Marcel, pour moi, est la part d’innocence que les autres n’ont plus, et sa malignité sournoise n’entame jamais sa pureté. Bien qu’il soit borgne, il est de mes miroirs, le seul vraiment intègre.
Pour conjurer le mauvais sort, qu’il ne s’en aille jamais, qu’il ne me quitte pas, qu’il ne meure jamais, je l’avais assassiné à la fin de mon dernier roman. Je m’étais dit : tuons ce que nous aimons avec des mots faits d’encre qui ne sont que des mots.
Et voilà, qu’aujourd’hui il est vraiment parti. Cinq jours et cinq nuits. Autour de moi, des milliers d’hectares de champs, de bois, de villages et de fermes à fermiers horriblement hostiles sous le ciel gelé et pour un vieux chien borgne.
Depuis que j’ai cru m’apercevoir que la femme n’était peut-être pas tout l’avenir de l’homme, mon amour pour Marcel n’a cessé de grandir.
Marcel, écho parfait de ma conscience, qui m’a toujours parlé en silence, mais sans jamais se taire. Il jappe sans malentendu, et renifle l’époque d’une truffe luisante comme Paris sous la pluie. Jamais il ne me ment. Jamais il ne me mord.
Pourquoi est-il parti pour une chienne traversière ?
Le feu au cul qui tue le cœur.
Je ne crois plus guère à l’innocence du sexe, même chez mon chien. Les ventres à ventres que l’amour m’avait fait prendre pour l’antichambre du paradis prennent avec le temps des allures de poubelles.

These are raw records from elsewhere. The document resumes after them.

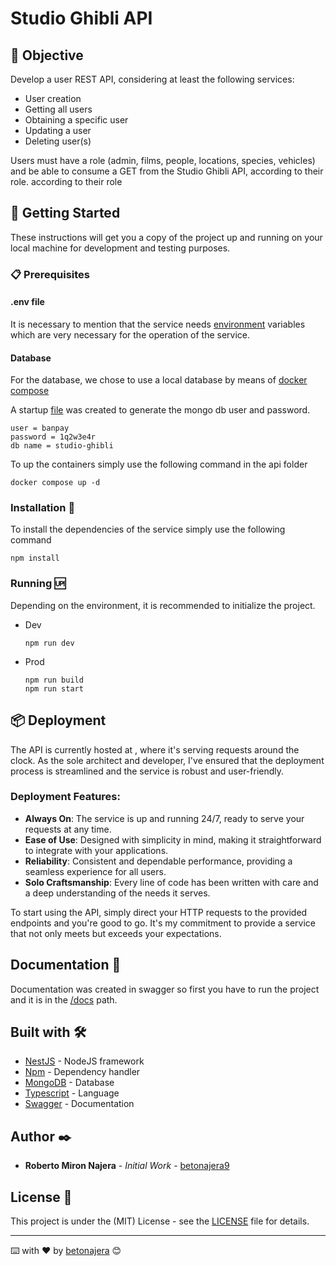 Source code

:# Studio Ghibli API

## 🎯 Objective

Develop a user REST API, considering at least the following services:

- User creation
- Getting all users
- Obtaining a specific user
- Updating a user
- Deleting user(s)

Users must have a role (admin, films, people, locations,
species, vehicles) and be able to consume a GET from the Studio Ghibli API, according to their role.
according to their role

## 🚀 Getting Started

These instructions will get you a copy of the project up and running on your local machine for development and testing purposes.

### 📋 Prerequisites

#### .env file

It is necessary to mention that the service needs [environment](.env.template) variables which are very necessary for the operation of the service.

#### Database

For the database, we chose to use a local database by means of [docker compose](docker-compose.yml)

A startup [file](./mongo-init.js) was created to generate the mongo db user and password.

```
user = banpay
password = 1q2w3e4r
db name = studio-ghibli
```

To up the containers simply use the following command in the api folder

```shell
docker compose up -d
```

### Installation 🔧

To install the dependencies of the service simply use the following command

```shell
npm install
```

### Running 🆙

Depending on the environment, it is recommended to initialize the project.

- Dev
  ```shell
  npm run dev
  ```
- Prod

  ```shell
  npm run build
  npm run start
  ```

## 📦 Deployment

The API is currently hosted at [](), where it's serving requests around the clock. As the sole architect and developer, I've ensured that the deployment process is streamlined and the service is robust and user-friendly.

### Deployment Features:

- **Always On**: The service is up and running 24/7, ready to serve your requests at any time.
- **Ease of Use**: Designed with simplicity in mind, making it straightforward to integrate with your applications.
- **Reliability**: Consistent and dependable performance, providing a seamless experience for all users.
- **Solo Craftsmanship**: Every line of code has been written with care and a deep understanding of the needs it serves.

To start using the API, simply direct your HTTP requests to the provided endpoints and you're good to go. It's my commitment to provide a service that not only meets but exceeds your expectations.

## Documentation 📄

Documentation was created in swagger so first you have to run the project and it is in the [/docs]() path.

## Built with 🛠️

- [NestJS](https://nestjs.com/) - NodeJS framework
- [Npm](https://www.npmjs.com/) - Dependency handler
- [MongoDB](https://www.mongodb.com/) - Database
- [Typescript](https://www.typescriptlang.org/) - Language
- [Swagger](https://swagger.io/) - Documentation

## Author ✒️

- **Roberto Miron Najera** - _Initial Work_ - [betonajera9](https://github.com/villanuevand)

## License 📄

This project is under the (MIT) License - see the [LICENSE](LICENSE) file for details.

---

⌨️ with ❤️ by [betonajera](https://github.com/BetoNajera9) 😊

L’âge n’a pas fait de moi un pudibond, mais un épouvanté.
Souvent répétant la phrase de mon père, je lui disais à mi-voix, les dents serrées de tendresse :
- Le chien Marcel n’aime que son père !
Et lui, il disait toujours oui d’une sorte de mouvement de la tête où se mêlaient tendresse et baillement digestif : le menteur.
Le chien Marcel, quand il se frottait à moi, je ne ressentais pas cette singulière défiance que m’inspirent les femmes depuis déjà longtemps. Il est mon synonyme.
Mon père aimait ses chiens comme je les aime déjà, contre les femmes infidèles, le temps passé et la jeunesse enfuie. Il les aimait de passion folle déviée de son but primitif.
[……..]
J’ai parcouru avec une amie qui lisait une carte d’état-major, plus de mille kilomètres de routes de campagne. A la fin du onzième jour, j’ai retrouvé Marcel, à quarante kilomètres de notre maison, au bout d’un chemin creux, enlisé dans la boue, figé par la pluie, le froid, le vent, hérissé, la bouche toute sanglante d’une méchante querelle avec un autre chien ou du coup d’un fermier, indifférent, squelettique, à demi-mort.
Il m’a fallu cinq jours et cinq nuits de bains chauds, de bouillon, de petits pâtées, de vitamines, de tendresse, de promesses, de prières et d’amour, pour lui rendre sa nature, sa démarche et son poil.
Depuis, à la campagne, il ne franchit plus guère la porte du jardin. Même pour une belle chienne fortement disposée.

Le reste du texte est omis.